▶ What to do
Among the entries below, please show each line that carries the word "httphttps".

[Dataset records]
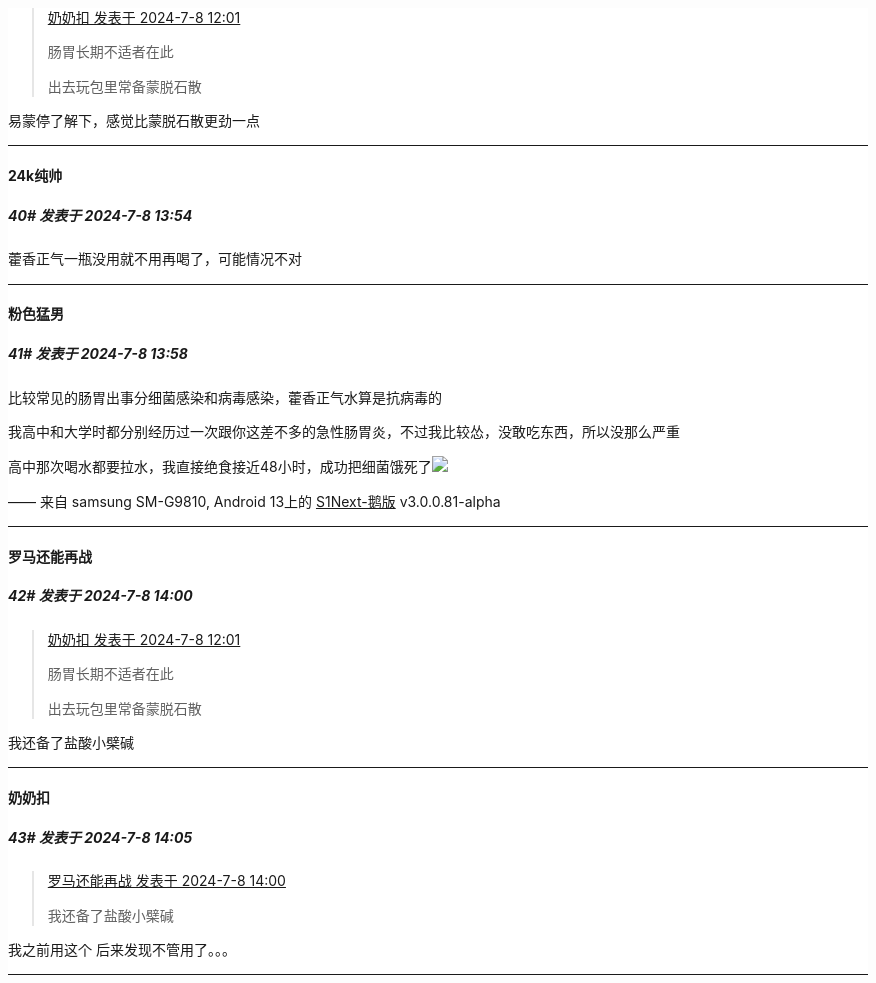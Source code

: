 <blockquote><a href="httphttps://bbs.saraba1st.com/2b/forum.php?mod=redirect&amp;goto=findpost&amp;pid=65518797&amp;ptid=2190554" target="_blank">奶奶扣 发表于 2024-7-8 12:01</a>

肠胃长期不适者在此

出去玩包里常备蒙脱石散</blockquote>
易蒙停了解下，感觉比蒙脱石散更劲一点

*****

####  24k纯帅  
##### 40#       发表于 2024-7-8 13:54

藿香正气一瓶没用就不用再喝了，可能情况不对


*****

####  粉色猛男  
##### 41#       发表于 2024-7-8 13:58

比较常见的肠胃出事分细菌感染和病毒感染，藿香正气水算是抗病毒的

我高中和大学时都分别经历过一次跟你这差不多的急性肠胃炎，不过我比较怂，没敢吃东西，所以没那么严重

高中那次喝水都要拉水，我直接绝食接近48小时，成功把细菌饿死了<img src="https://static.saraba1st.com/image/smiley/face2017/036.png" referrerpolicy="no-referrer">

—— 来自 samsung SM-G9810, Android 13上的 [S1Next-鹅版](https://github.com/ykrank/S1-Next/releases) v3.0.0.81-alpha

*****

####  罗马还能再战  
##### 42#       发表于 2024-7-8 14:00

<blockquote><a href="httphttps://bbs.saraba1st.com/2b/forum.php?mod=redirect&amp;goto=findpost&amp;pid=65518797&amp;ptid=2190554" target="_blank">奶奶扣 发表于 2024-7-8 12:01</a>

肠胃长期不适者在此

出去玩包里常备蒙脱石散</blockquote>
我还备了盐酸小檗碱


*****

####  奶奶扣  
##### 43#       发表于 2024-7-8 14:05

<blockquote><a href="httphttps://bbs.saraba1st.com/2b/forum.php?mod=redirect&amp;goto=findpost&amp;pid=65519924&amp;ptid=2190554" target="_blank">罗马还能再战 发表于 2024-7-8 14:00</a>

我还备了盐酸小檗碱</blockquote>
我之前用这个 后来发现不管用了。。。


*****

▶ Expected output
: <blockquote><a href="httphttps://bbs.saraba1st.com/2b/forum.php?mod=redirect&amp;goto=findpost&amp;pid=65518797&amp;ptid=2190554" target="_blank">奶奶扣 发表于 2024-7-8 12:01</a>
<blockquote><a href="httphttps://bbs.saraba1st.com/2b/forum.php?mod=redirect&amp;goto=findpost&amp;pid=65518797&amp;ptid=2190554" target="_blank">奶奶扣 发表于 2024-7-8 12:01</a>
<blockquote><a href="httphttps://bbs.saraba1st.com/2b/forum.php?mod=redirect&amp;goto=findpost&amp;pid=65519924&amp;ptid=2190554" target="_blank">罗马还能再战 发表于 2024-7-8 14:00</a>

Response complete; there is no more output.